The Group's non-current liabilities decreased to Rp6.3 trillion from Rp7.8 trillion as at December 2020. The decrease mainly due to the reclassification of current maturities of long-term loans and borrowings to current liabilities.

The Group's net debt-to-equity ratio decreased to 0.31 times as at 31 December 2021, due to the combined effects of higher cash and lower gross debts, as compared to 0.44 times in the prior year.

Review of Cash Flows

The Group generated higher net cash flows of Rp3.8 trillion from operations compared to Rp2.5 trillion in 2020, largely due to improved operational results.

Net cash flow in investment activities was Rp1.3 trillion as compared with Rp1.6 trillion in FY2020, due to lower additions of property, plants and equipment. Higher net cash outflow in financing activities of Rp1.1 trillion compared to Rp0.3 trillion in FY2020 was mainly due to the repayment of loans.

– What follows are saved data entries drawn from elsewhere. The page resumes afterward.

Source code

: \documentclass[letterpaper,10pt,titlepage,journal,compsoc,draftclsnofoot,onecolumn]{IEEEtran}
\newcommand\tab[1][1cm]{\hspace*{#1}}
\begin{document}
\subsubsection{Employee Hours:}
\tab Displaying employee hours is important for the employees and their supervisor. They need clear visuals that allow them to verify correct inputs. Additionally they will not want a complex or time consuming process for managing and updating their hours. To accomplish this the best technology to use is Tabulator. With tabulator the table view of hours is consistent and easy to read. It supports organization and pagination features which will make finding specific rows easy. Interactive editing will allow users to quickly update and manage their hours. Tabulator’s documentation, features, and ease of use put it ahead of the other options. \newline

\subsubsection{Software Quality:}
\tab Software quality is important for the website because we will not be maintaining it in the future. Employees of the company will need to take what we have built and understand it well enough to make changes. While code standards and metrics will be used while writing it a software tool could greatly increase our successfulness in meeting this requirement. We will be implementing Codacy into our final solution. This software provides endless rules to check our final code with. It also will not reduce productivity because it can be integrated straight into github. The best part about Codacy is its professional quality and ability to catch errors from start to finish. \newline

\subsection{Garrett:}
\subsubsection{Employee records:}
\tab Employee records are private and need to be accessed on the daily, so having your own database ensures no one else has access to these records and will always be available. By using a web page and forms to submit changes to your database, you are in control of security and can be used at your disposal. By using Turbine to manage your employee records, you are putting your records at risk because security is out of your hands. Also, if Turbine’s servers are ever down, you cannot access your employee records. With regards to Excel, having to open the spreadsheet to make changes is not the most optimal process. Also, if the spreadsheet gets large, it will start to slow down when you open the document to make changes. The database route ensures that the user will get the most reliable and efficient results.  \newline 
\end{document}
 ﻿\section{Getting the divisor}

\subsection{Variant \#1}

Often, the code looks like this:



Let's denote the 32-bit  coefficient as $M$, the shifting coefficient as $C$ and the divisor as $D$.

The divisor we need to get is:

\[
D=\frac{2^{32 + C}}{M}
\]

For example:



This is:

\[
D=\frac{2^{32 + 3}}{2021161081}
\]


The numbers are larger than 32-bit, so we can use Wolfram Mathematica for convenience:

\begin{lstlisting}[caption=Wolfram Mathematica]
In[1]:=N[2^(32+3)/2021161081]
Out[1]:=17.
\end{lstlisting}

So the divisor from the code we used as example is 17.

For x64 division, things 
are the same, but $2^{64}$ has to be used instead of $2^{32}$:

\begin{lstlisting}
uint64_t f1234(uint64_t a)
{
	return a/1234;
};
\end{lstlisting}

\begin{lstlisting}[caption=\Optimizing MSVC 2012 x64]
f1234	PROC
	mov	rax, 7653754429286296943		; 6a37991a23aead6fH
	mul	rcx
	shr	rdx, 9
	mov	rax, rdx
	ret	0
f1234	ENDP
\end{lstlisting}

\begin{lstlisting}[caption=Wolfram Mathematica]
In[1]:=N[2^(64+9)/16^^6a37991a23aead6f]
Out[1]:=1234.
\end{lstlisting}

Overall, the effects of higher cash flows from operations and lower additions of property, plants and equipment have raised the Group's cash level to Rp3.8 trillion from Rp2.5 trillion in 2020.


The global recovery continues even as the pandemic resurges, but uncertainty has increased due to geopolitical risks, supply chain disruptions and worsening pandemic dynamics, coupled with erratic weather patterns. This will continue to have an impact on crop production and commodity prices. In addition, we expect global vegetable oil prices to be underpinned by demand growth, biodiesel mandates and the slowdown in supply growth, especially palm oil.

We expect commodity prices to remain volatile amid the uncertainties in global developments. We will continue to prioritise our capital investment on the replanting of older oil palm trees in Riau and North Sumatra, and on critical infrastructure. Other initiatives would include improving FFB yields through active crop management and improvements in fertiliser application through nutrient analysis, and pursuing relevant innovations and mechanisation to raise plantation productivity. We will continue to focus on cost control improvements and drive greater efficiency through digitalisation and streamlining of work processes.

An expansion programme for our main CPO refinery in Tanjung Priok is now underway, with completion scheduled for 2023. The boost in EOF production capacity would enable us to better capture the growing domestic demand and new opportunities. We will continue to rejuvenate the formats and packaging designs of our cooking oils to cater to evolving consumer needs. The current distribution system will be complemented by various digital and e-commerce platforms to increase market reach and penetration.